Drogen und Hirnforschung
"Würde ein Delirium Spaß machen? Oder informativ sein? Würde man noch in der Lage sein, die anomale Arbeitsweise des eigenen Gehirns zu beobachten – und seine magischen Veränderungen zu würdigen?" Auf die Fragen, die der junge Sacks sich stellte, fand er unterschiedliche Antworten. Dass er es mit den Drogen übertrieben und es damals auch mit heftigen inneren Konflikten zu tun hatte, räumt der große britische Neurologe und Schriftsteller in der Rückschau bereitwillig ein.
Doch zuvor hatte Sacks 1967 noch ein amphetamingesteuertes Leseerlebnis von großer Tragweite. Vollkommen high las er das Buch eines viktorianischen Mediziners namens Liveing über Migräne und fragte sich schließlich, wer von den Wissenschaftlern der Gegenwart mit einer vergleichbaren "Mischung aus naturwissenschaftlichen Kenntnissen und humanem Engagement" ausgestattet war, um der "Liveing unserer Zeit" werden zu können? "Und plötzlich sagte eine sehr laute innere Stimme zu mir: ‚Du blöder Sack! Du bist der Mann!'"
Es ist das Heurekaerlebnis des Oliver Sacks und eine der rührendsten Szenen in seinem neuen Buch "Drachen, Doppelgänger und Dämonen. Über Menschen mit Halluzinationen". Das Grandiose an diesem wie auch an allen anderen von Sacks' Büchern ist, dass er ständig aus seinem riesigen Reservoir an Wissen schöpft und Querverbindungen nach dorthin und dahin herstellt, während er freundlich, teilnahmsvoll und klug Fallgeschichte an Fallgeschichte reiht und präzise in medizinhistorische als auch in neueste wissenschaftliche Kontexte bettet.

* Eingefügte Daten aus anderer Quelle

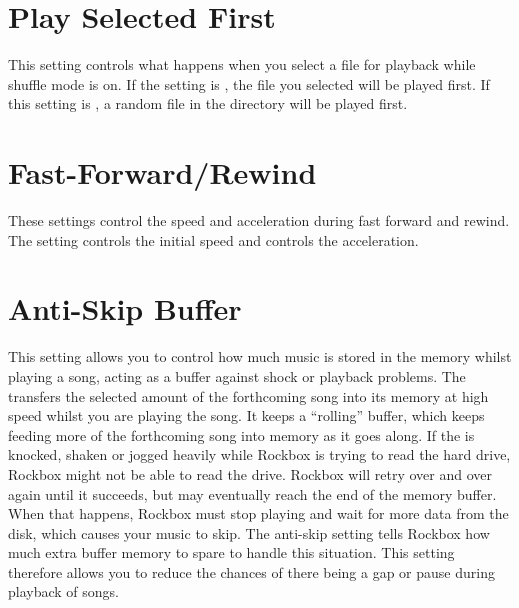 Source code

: \section{Play Selected First}
  This setting controls what happens when you
  select a file for playback while shuffle mode is on. If the
   setting is , the file you
  selected will be played first. If this setting is , a random
  file in the directory will be played first.

\section{Fast-Forward/Rewind}
  These settings control the speed and acceleration during fast forward and rewind.
  The setting  controls the initial speed and  controls the acceleration.

\section{Anti-Skip Buffer}
  This setting allows you to control how much music is
  stored in the \daps{} memory whilst playing a song, acting as a buffer
  against shock or playback problems. The \dap{} transfers the selected
  amount of the forthcoming song into its memory at high speed whilst you are
  playing the song. It keeps a ``rolling'' buffer, which keeps feeding more
  of the forthcoming song into memory as it goes along.
  If the \dap{} is knocked, shaken or jogged heavily while Rockbox is trying
  to read the hard drive, Rockbox might not be able to read the drive.
  Rockbox will retry over and over again until it succeeds, but may
  eventually reach the end of the memory buffer. When that happens, Rockbox
  must stop playing and wait for more data from the disk, which causes your
  music to skip. The anti-skip setting tells Rockbox how much extra buffer
  memory to spare to handle this situation. This setting therefore allows you
  to reduce the chances of there being a gap or pause during playback of
  songs.
    

    
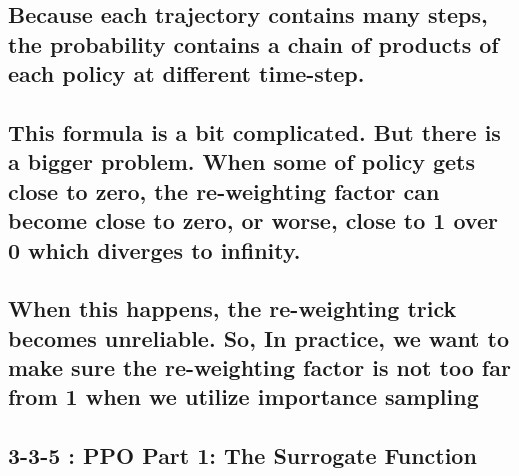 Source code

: \documentclass[11pt]{article}
\begin{document}
    \hypertarget{because-each-trajectory-contains-many-steps-the-probability-contains-a-chain-of-products-of-each-policy-at-different-time-step.}{%
\subsection{Because each trajectory contains many steps, the probability
contains a chain of products of each policy at different
time-step.}\label{because-each-trajectory-contains-many-steps-the-probability-contains-a-chain-of-products-of-each-policy-at-different-time-step.}}

\hypertarget{this-formula-is-a-bit-complicated.-but-there-is-a-bigger-problem.-when-some-of-policy-gets-close-to-zero-the-re-weighting-factor-can-become-close-to-zero-or-worse-close-to-1-over-0-which-diverges-to-infinity.}{%
\subsection{This formula is a bit complicated. But there is a bigger
problem. When some of policy gets close to zero, the re-weighting factor
can become close to zero, or worse, close to 1 over 0 which diverges to
infinity.}\label{this-formula-is-a-bit-complicated.-but-there-is-a-bigger-problem.-when-some-of-policy-gets-close-to-zero-the-re-weighting-factor-can-become-close-to-zero-or-worse-close-to-1-over-0-which-diverges-to-infinity.}}

\hypertarget{when-this-happens-the-re-weighting-trick-becomes-unreliable.-so-in-practice-we-want-to-make-sure-the-re-weighting-factor-is-not-too-far-from-1-when-we-utilize-importance-sampling}{%
\subsection{When this happens, the re-weighting trick becomes
unreliable. So, In practice, we want to make sure the re-weighting
factor is not too far from 1 when we utilize importance
sampling}\label{when-this-happens-the-re-weighting-trick-becomes-unreliable.-so-in-practice-we-want-to-make-sure-the-re-weighting-factor-is-not-too-far-from-1-when-we-utilize-importance-sampling}}

    \hypertarget{ppo-part-1-the-surrogate-function}{%
\subsection{3-3-5 : PPO Part 1: The Surrogate
Function}\label{ppo-part-1-the-surrogate-function}}
\end{document}
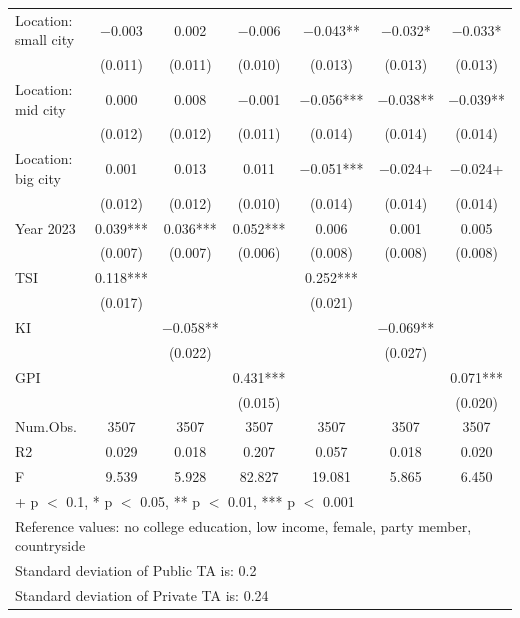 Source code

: \documentclass[
  letterpaper,
  DIV=11,
  numbers=noendperiod]{scrartcl}
\begin{document}
\begin{table}
{\begin{tabular}[t]{lcccccc}
Location: small city & \num{-0.003} & \num{0.002} & \num{-0.006} & \num{-0.043}** & \num{-0.032}* & \num{-0.033}*\\
 & (\num{0.011}) & (\num{0.011}) & (\num{0.010}) & (\num{0.013}) & (\num{0.013}) & (\num{0.013})\\
Location: mid city & \num{0.000} & \num{0.008} & \num{-0.001} & \num{-0.056}*** & \num{-0.038}** & \num{-0.039}**\\
 & (\num{0.012}) & (\num{0.012}) & (\num{0.011}) & (\num{0.014}) & (\num{0.014}) & (\num{0.014})\\
Location: big city & \num{0.001} & \num{0.013} & \num{0.011} & \num{-0.051}*** & \num{-0.024}+ & \num{-0.024}+\\
 & (\num{0.012}) & (\num{0.012}) & (\num{0.010}) & (\num{0.014}) & (\num{0.014}) & (\num{0.014})\\
Year 2023 & \num{0.039}*** & \num{0.036}*** & \num{0.052}*** & \num{0.006} & \num{0.001} & \num{0.005}\\
 & (\num{0.007}) & (\num{0.007}) & (\num{0.006}) & (\num{0.008}) & (\num{0.008}) & (\num{0.008})\\
TSI & \num{0.118}*** &  &  & \num{0.252}*** &  & \\
 & (\num{0.017}) &  &  & (\num{0.021}) &  & \\
KI &  & \num{-0.058}** &  &  & \num{-0.069}** & \\
 &  & (\num{0.022}) &  &  & (\num{0.027}) & \\
GPI &  &  & \num{0.431}*** &  &  & \num{0.071}***\\
 &  &  & (\num{0.015}) &  &  & (\num{0.020})\\
\midrule
Num.Obs. & \num{3507} & \num{3507} & \num{3507} & \num{3507} & \num{3507} & \num{3507}\\
R2 & \num{0.029} & \num{0.018} & \num{0.207} & \num{0.057} & \num{0.018} & \num{0.020}\\
F & \num{9.539} & \num{5.928} & \num{82.827} & \num{19.081} & \num{5.865} & \num{6.450}\\
\bottomrule
\multicolumn{7}{l}{\rule{0pt}{1em}+ p $<$ 0.1, * p $<$ 0.05, ** p $<$ 0.01, *** p $<$ 0.001}\\
\multicolumn{7}{l}{\rule{0pt}{1em}Reference values: no college education, low income, female, party member, countryside}\\
\multicolumn{7}{l}{\rule{0pt}{1em}Standard deviation of Public TA is:  0.2}\\
\multicolumn{7}{l}{\rule{0pt}{1em}Standard deviation of Private TA is:  0.24}\\
\end{tabular}

}

\end{table}%
\end{document}
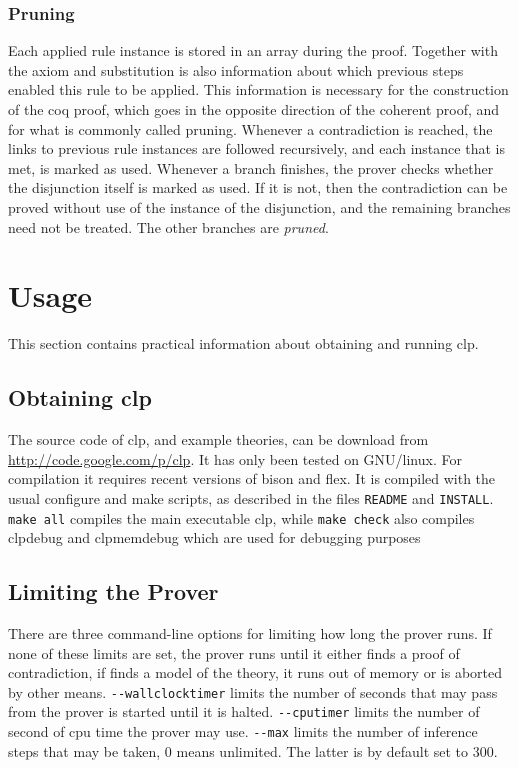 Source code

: \documentclass[a4paper]{article}
\begin{document}
\subsubsection{Pruning}
Each applied rule instance is stored in an array during the proof. Together with the axiom and substitution is also information about which previous steps enabled this rule to be applied. This information is necessary for the construction of the coq proof, which goes in the opposite direction of the coherent proof, and for what is commonly called pruning. Whenever a contradiction is reached, the links to previous rule instances are followed recursively, and each instance that is met, is marked as used. Whenever a branch finishes, the prover checks whether the disjunction itself is marked as used. If it is not, then the contradiction can be proved without use of the instance of the disjunction, and the remaining branches need not be treated. The other branches are \emph{pruned}.
\section{Usage}
This section contains practical information about obtaining and running clp.
\subsection{Obtaining clp}
The source code of clp, and example theories, can be download from \url{http://code.google.com/p/clp}. It has only been tested on GNU/linux. For compilation it requires recent versions of bison and flex. It is compiled with the usual configure and make scripts, as described in the files \verb|README| and \verb|INSTALL|. \verb|make all| compiles the main executable clp, while \verb|make check| also compiles clpdebug and clpmemdebug which are used for debugging purposes


\subsection{Limiting the Prover}
There are three command-line options for limiting how long the prover runs. If none of these limits are set, the prover runs until it either finds a proof of contradiction, if finds a model of the theory, it runs out of memory or is aborted by other means. \verb|--wallclocktimer| limits the number of seconds that may pass from the prover is started until it is halted. \verb|--cputimer| limits the number of second of cpu time the prover may use. \verb|--max| limits the number of inference steps that may be taken, $0$ means unlimited. The latter is by default set to $300$.
\end{document}
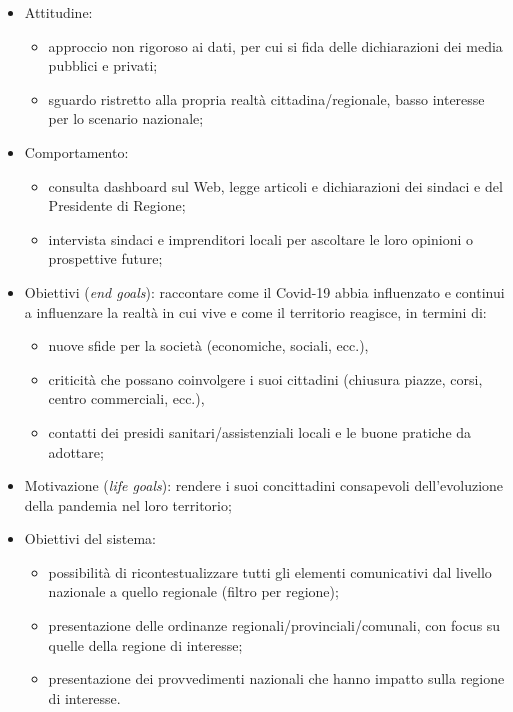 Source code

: \begin{itemize}
    \item Attitudine:
    \begin{itemize}
        \item approccio non rigoroso ai dati, per cui si fida delle dichiarazioni dei media pubblici e privati;
        \item sguardo ristretto alla propria realtà cittadina/regionale, basso interesse per lo scenario nazionale;
    \end{itemize}
	\item Comportamento: 
	\begin{itemize}
	    \item consulta dashboard sul Web, legge articoli e dichiarazioni dei sindaci e del Presidente di Regione;
	    \item intervista sindaci e imprenditori locali per ascoltare le loro opinioni o prospettive future;
    \end{itemize}
	\item Obiettivi (\textit{end goals}): raccontare come il Covid-19 abbia influenzato e continui a influenzare la realtà in cui vive e come il territorio reagisce, in termini di:
	\begin{itemize}
        \item nuove sfide per la società (economiche, sociali, ecc.),
        \item criticità che possano coinvolgere i suoi cittadini (chiusura piazze, corsi, centro commerciali, ecc.),
        \item contatti dei presidi sanitari/assistenziali locali e le buone pratiche da adottare;
    \end{itemize}
	\item Motivazione (\textit{life goals}): rendere i suoi concittadini consapevoli dell'evoluzione della pandemia nel loro territorio;
	\item Obiettivi del sistema:
    \begin{itemize}
        \item possibilità di ricontestualizzare tutti gli elementi comunicativi dal livello nazionale a quello regionale (filtro per regione);
        \item presentazione delle ordinanze regionali/provinciali/comunali, con focus su quelle della regione di interesse;
        \item presentazione dei provvedimenti nazionali che hanno impatto sulla regione di interesse.
    \end{itemize}
\end{itemize} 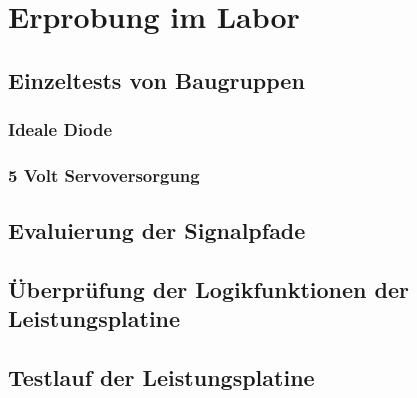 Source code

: \chapter{Erprobung im Labor}\label{cha:Erprobung im Labor}

\section{Einzeltests von Baugruppen}

\subsection{Ideale Diode}

\subsection{5 Volt Servoversorgung}

\section{Evaluierung der Signalpfade}

\section{Überprüfung der Logikfunktionen der Leistungsplatine}

\section{Testlauf der Leistungsplatine} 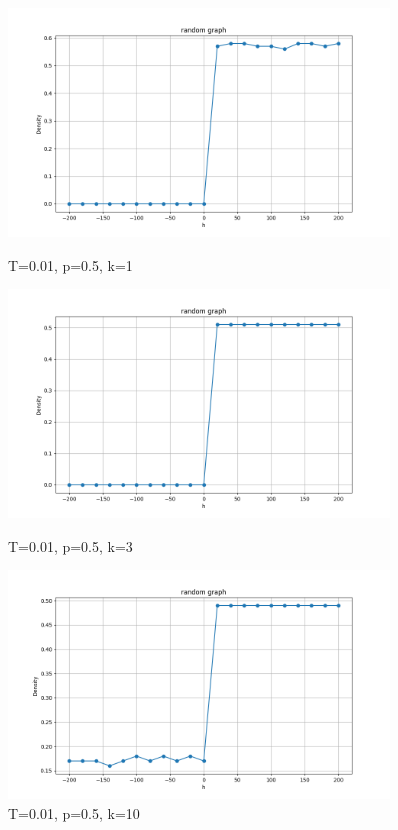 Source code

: \documentclass[11pt]{book}
\begin{document}
\begin{figure}
    \centering
    \begin{minipage}{0.45\textwidth}
        \centering
        \includegraphics[width=0.9\textwidth]{rg_T=0.01,p=0.5,k=1.png} %
        \caption{T=0.01, p=0.5, k=1}
        \label{fig26}
    \end{minipage}\hfill
    \begin{minipage}{0.45\textwidth}
        \centering
        \includegraphics[width=0.9\textwidth]{rg,T=0.01,p=0.5,k=3.png} %
        \caption{T=0.01, p=0.5, k=3}
        \label{fig27}
    \end{minipage}
    \begin{minipage}{0.45\textwidth}
        \centering
        \includegraphics[width=0.9\textwidth]{rg,T=0.01,p=0.5,k=10.png} %
        \caption{T=0.01, p=0.5, k=10}
        \label{fig28}
    \end{minipage}\hfill
\end{figure}
\end{document}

Wie ein Kaleidoskop eröffnet das Buch das weite Feld der menschlichen Halluzinationen und der sie auslösenden und begleitenden Vorgänge im Gehirn. Die Quellen von Halluzinationen sind vielfältig, und sie stehen gar nicht – wie oft geglaubt und diagnostiziert – meistens in Zusammenhang mit Schizophrenie. Auch ist der Großteil der Menschen, die Stimmen hören, nicht schizophren.
Die meisten Halluzinationen tauchen als Begleiterscheinungen von Migräne, Epilepsie, Parkinson, Narkolepsie, Drogenkonsum oder Verletzungen bestimmter Hirnregionen auf. Sie können Nebenerscheinungen von Medikamenten (oder des Absetzens von Medikamenten) sein, und die allermeisten sind vorübergehend.

Phantomschmerz und Prothesen
In einem der fesselndsten Kapitel des Buches befasst sich Sacks mit Amputationen, Phantomgliedern und Phantomschmerzen. Bekannt ist, dass die Aktivität in den Hirnregionen, in denen die Empfindungen und Bewegungen verlorener Gliedmaßen repräsentiert werden, nach Amputationen fortdauert. Deshalb entwickelt praktisch jeder Amputierte ein Phantomglied, also Wahrnehmungen, "die in der Außenwelt nicht vorhanden sind".
Im Unterschied zu anderen Halluzinationen können Phantomglieder willkürlich bewegt werden. Dabei schlüpfen viele Patienten "wie eine Hand in einen Handschuh", wenn sie ihre Prothese anlegen. Doch konnte man lange Zeit nicht erklären, warum Phantomglieder mit der Zeit häufig schrumpfen, sich schmerzhaft verkrampfen, erstarren und die Fähigkeit zu willkürlicher Bewegung verlieren.
Erst in den 1990er-Jahren fand man die Lösung: eine Spiegelbox, in die Patienten so hineinsehen konnten, dass sie die Illusion hatten, wieder beide – zum Beispiel – Arme zu besitzen. Das "visuelle Spiegelfeedback" erlaubte es dem Gehirn, "die erlernte Lähmung zu ‚verlernen'".
Unser Körperbild ist längst nicht so stabil, wie wir immer denken – Sacks' faszinierendes Buch kann diesen Umstand eindrucksvoll belegen.